What you have to do: Scan the data below and pick out the lines containing the word "contains".

(Stored data)
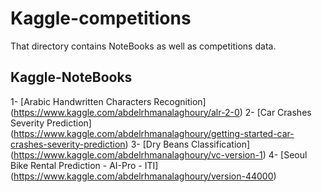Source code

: # Kaggle-competitions
That directory contains NoteBooks as well as competitions data.

## Kaggle-NoteBooks

1- [Arabic Handwritten Characters Recognition]  (https://www.kaggle.com/abdelrhmanalaghoury/alr-2-0)
2- [Car Crashes Severity Prediction] (https://www.kaggle.com/abdelrhmanalaghoury/getting-started-car-crashes-severity-prediction)
3- [Dry Beans Classification] (https://www.kaggle.com/abdelrhmanalaghoury/vc-version-1)
4- [Seoul Bike Rental Prediction - AI-Pro - ITI] (https://www.kaggle.com/abdelrhmanalaghoury/version-44000)
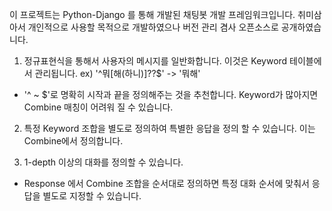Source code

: 이 프로젝트는 Python-Django 를 통해 개발된 채팅봇 개발 프레임워크입니다.
취미삼아서 개인적으로 사용할 목적으로 개발하였으나 버전 관리 겸사 오픈소스로 공개하였습니다.

1. 정규표현식을 통해서 사용자의 메시지를 일반화합니다. 이것은 Keyword 테이블에서 관리됩니다.
ex) '^뭐[해(하니)]\??$' -> '뭐해'
 - '^ ~ $'로 명확히 시작과 끝을 정의해주는 것을 추천합니다. Keyword가 많아지면 Combine 매칭이 어려워 질 수 있습니다.

2. 특정 Keyword 조합을 별도로 정의하여 특별한 응답을 정의 할 수 있습니다. 이는 Combine에서 정의합니다.

3. 1-depth 이상의 대화를 정의할 수 있습니다.
 - Response 에서 Combine 조합을 순서대로 정의하면 특정 대화 순서에 맞춰서 응답을 별도로 지정할 수 있습니다.

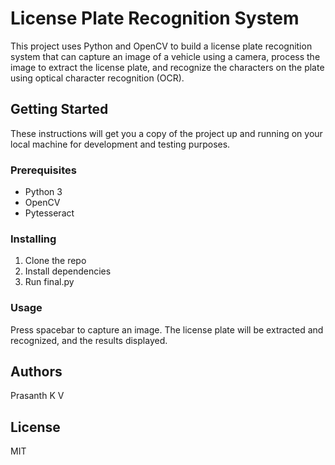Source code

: # License Plate Recognition System

This project uses Python and OpenCV to build a license plate recognition system that can capture an image of a vehicle using a camera, process the image to extract the license plate, and recognize the characters on the plate using optical character recognition (OCR).

## Getting Started

These instructions will get you a copy of the project up and running on your local machine for development and testing purposes. 

### Prerequisites

- Python 3
- OpenCV
- Pytesseract

### Installing

1. Clone the repo
2. Install dependencies
3. Run final.py

### Usage

Press spacebar to capture an image. The license plate will be extracted and recognized, and the results displayed.

## Authors

Prasanth K V

## License

MIT
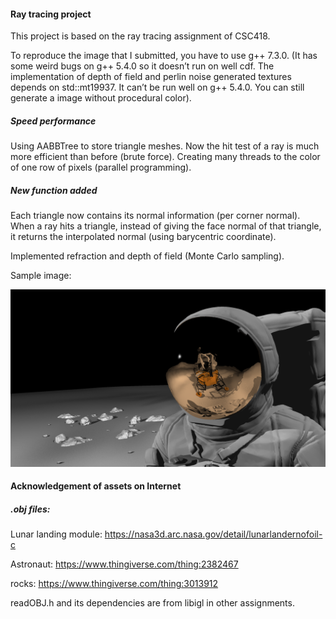 #### Ray tracing project

This project is based on the ray tracing assignment of CSC418.

To reproduce the image that I submitted, you have to use g++ 7.3.0. (It has some weird bugs on g++ 5.4.0 so it doesn’t run on well cdf. The implementation of depth of field and perlin noise generated textures depends on  std::mt19937. It can’t be run well on g++ 5.4.0. You can still generate a image without procedural color).

##### Speed performance

Using AABBTree to store triangle meshes. Now the hit test of a ray is much more efficient than before (brute force). Creating many threads to the color of one row of pixels (parallel programming).



##### New function added

Each triangle now contains its normal information (per corner normal). When a ray hits a triangle, instead of giving the face normal of that triangle, it returns the interpolated normal (using barycentric coordinate).



Implemented refraction and depth of field 	(Monte Carlo sampling).


Sample image:

![](rgb.png)
#### Acknowledgement of assets on Internet

##### .obj files:

Lunar landing module: https://nasa3d.arc.nasa.gov/detail/lunarlandernofoil-c

Astronaut: https://www.thingiverse.com/thing:2382467

rocks: https://www.thingiverse.com/thing:3013912



readOBJ.h and its dependencies are from libigl in other assignments.
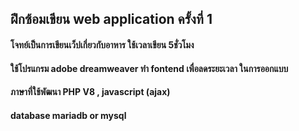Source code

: ## ฝึกซ้อมเขียน web application ครั้งที่ 1
#### โจทย์เป็นการเขียนเว็ปเกี่ยวกับอาหาร ใช้เวลาเขียน 5ชั่วโมง
#### ใช้โปรแกรม adobe dreamweaver ทำ fontend เพื่อลดระยะเวลา ในการออกแบบ
#### ภาษาที่ใช้พัฒนา PHP V8 , javascript (ajax)
#### database mariadb or mysql
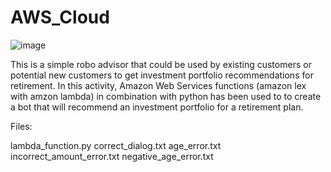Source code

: # AWS_Cloud

![image](https://user-images.githubusercontent.com/74274975/111225232-c74c7080-859c-11eb-9f99-8728db4cd14b.png)


This is a simple robo advisor that could be used by existing customers or potential new customers to get investment portfolio recommendations for retirement.
In this activity, Amazon Web Services functions (amazon lex with amzon lambda) in combination with python has been used to to create a bot that will recommend an investment portfolio for a retirement plan.

Files: 

lambda_function.py
correct_dialog.txt
age_error.txt
incorrect_amount_error.txt
negative_age_error.txt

Task answer:
That directory contains NoteBooks as well as competitions data.
Each triangle now contains its normal information (per corner normal). When a ray hits a triangle, instead of giving the face normal of that triangle, it returns the interpolated normal (using barycentric coordinate).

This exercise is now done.